Second Time Around

Jeff Buckley
Live at Sin-é (Columbia)

The phrase "cult figure" has assumed new meaning, at least in the sense that an artist once had to be at least minimally inaccessible to qualify. Jeff Buckley may still have a cult following of some sort – as the first cult figure to be marketed as a cult figure, or something – but if there's anything unique about his status, it's that Columbia is setting some sort of record for different ways to release material posthumously. Certainly anyone who's browsed the shelves in any major record chain in recent years has come across one Buckley record or another. It's an interesting sleight of hand considering the artist had only released one EP of live material and one studio LP by the time he died in 1997, at 30.
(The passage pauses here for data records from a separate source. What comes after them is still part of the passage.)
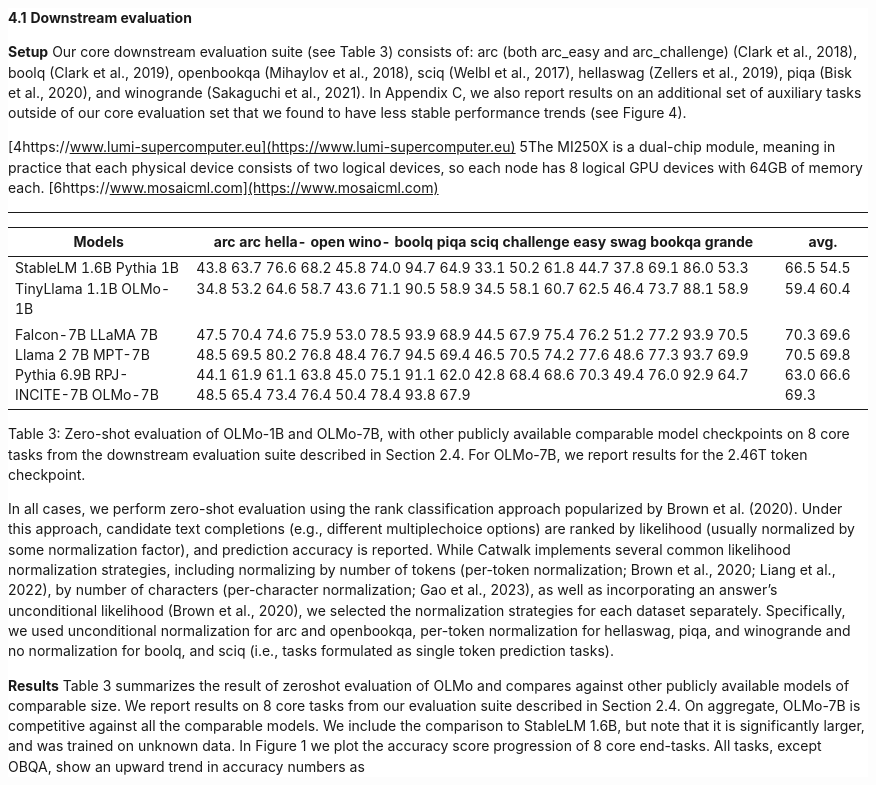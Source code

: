 **4.1** **Downstream evaluation**

**Setup** Our core downstream evaluation suite
(see Table 3) consists of: arc (both arc_easy and
arc_challenge) (Clark et al., 2018), boolq (Clark
et al., 2019), openbookqa (Mihaylov et al., 2018),
sciq (Welbl et al., 2017), hellaswag (Zellers et al.,
2019), piqa (Bisk et al., 2020), and winogrande
(Sakaguchi et al., 2021). In Appendix C, we also
report results on an additional set of auxiliary tasks
outside of our core evaluation set that we found to
have less stable performance trends (see Figure 4).

[4https://www.lumi-supercomputer.eu](https://www.lumi-supercomputer.eu)
5The MI250X is a dual-chip module, meaning in practice
that each physical device consists of two logical devices, so
each node has 8 logical GPU devices with 64GB of memory
each.
[6https://www.mosaicml.com](https://www.mosaicml.com)


-----

|Models|arc arc hella- open wino- boolq piqa sciq challenge easy swag bookqa grande|avg.|
|---|---|---|
|StableLM 1.6B Pythia 1B TinyLlama 1.1B OLMo-1B|43.8 63.7 76.6 68.2 45.8 74.0 94.7 64.9 33.1 50.2 61.8 44.7 37.8 69.1 86.0 53.3 34.8 53.2 64.6 58.7 43.6 71.1 90.5 58.9 34.5 58.1 60.7 62.5 46.4 73.7 88.1 58.9|66.5 54.5 59.4 60.4|
|Falcon-7B LLaMA 7B Llama 2 7B MPT-7B Pythia 6.9B RPJ-INCITE-7B OLMo-7B|47.5 70.4 74.6 75.9 53.0 78.5 93.9 68.9 44.5 67.9 75.4 76.2 51.2 77.2 93.9 70.5 48.5 69.5 80.2 76.8 48.4 76.7 94.5 69.4 46.5 70.5 74.2 77.6 48.6 77.3 93.7 69.9 44.1 61.9 61.1 63.8 45.0 75.1 91.1 62.0 42.8 68.4 68.6 70.3 49.4 76.0 92.9 64.7 48.5 65.4 73.4 76.4 50.4 78.4 93.8 67.9|70.3 69.6 70.5 69.8 63.0 66.6 69.3|


Table 3: Zero-shot evaluation of OLMo-1B and OLMo-7B, with other publicly available comparable model
checkpoints on 8 core tasks from the downstream evaluation suite described in Section 2.4. For OLMo-7B, we
report results for the 2.46T token checkpoint.


In all cases, we perform zero-shot evaluation
using the rank classification approach popularized
by Brown et al. (2020). Under this approach, candidate text completions (e.g., different multiplechoice options) are ranked by likelihood (usually
normalized by some normalization factor), and prediction accuracy is reported. While Catwalk implements several common likelihood normalization strategies, including normalizing by number
of tokens (per-token normalization; Brown et al.,
2020; Liang et al., 2022), by number of characters
(per-character normalization; Gao et al., 2023), as
well as incorporating an answer’s unconditional
likelihood (Brown et al., 2020), we selected the
normalization strategies for each dataset separately.
Specifically, we used unconditional normalization
for arc and openbookqa, per-token normalization
for hellaswag, piqa, and winogrande and no normalization for boolq, and sciq (i.e., tasks formulated as single token prediction tasks).

**Results** Table 3 summarizes the result of zeroshot evaluation of OLMo and compares against
other publicly available models of comparable size.
We report results on 8 core tasks from our evaluation suite described in Section 2.4. On aggregate,
OLMo-7B is competitive against all the comparable models. We include the comparison to StableLM 1.6B, but note that it is significantly larger,
and was trained on unknown data.
In Figure 1 we plot the accuracy score progression of 8 core end-tasks. All tasks, except OBQA,
show an upward trend in accuracy numbers as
What we have here is a two-CD, 34-song version of the four-song Live at Sin-é EP that was released in 1993 (nothing up my sleeve, nothing in my hand, then ... presto!). It comes as no surprise that the new version is a pretty good exhibit A when it comes to things a record label will do to milk a few more drops from an artist's work. But if the addition of all the extra material makes a poor introduction to Buckley as a solo artist (the original EP was a good one), for those already into him, there are any number of interesting moments, like his take on the work of Led Zeppelin, Nusrat Fateh Ali Khan, Bob Dylan, and Nina Simone (diverse enough for you?), for example.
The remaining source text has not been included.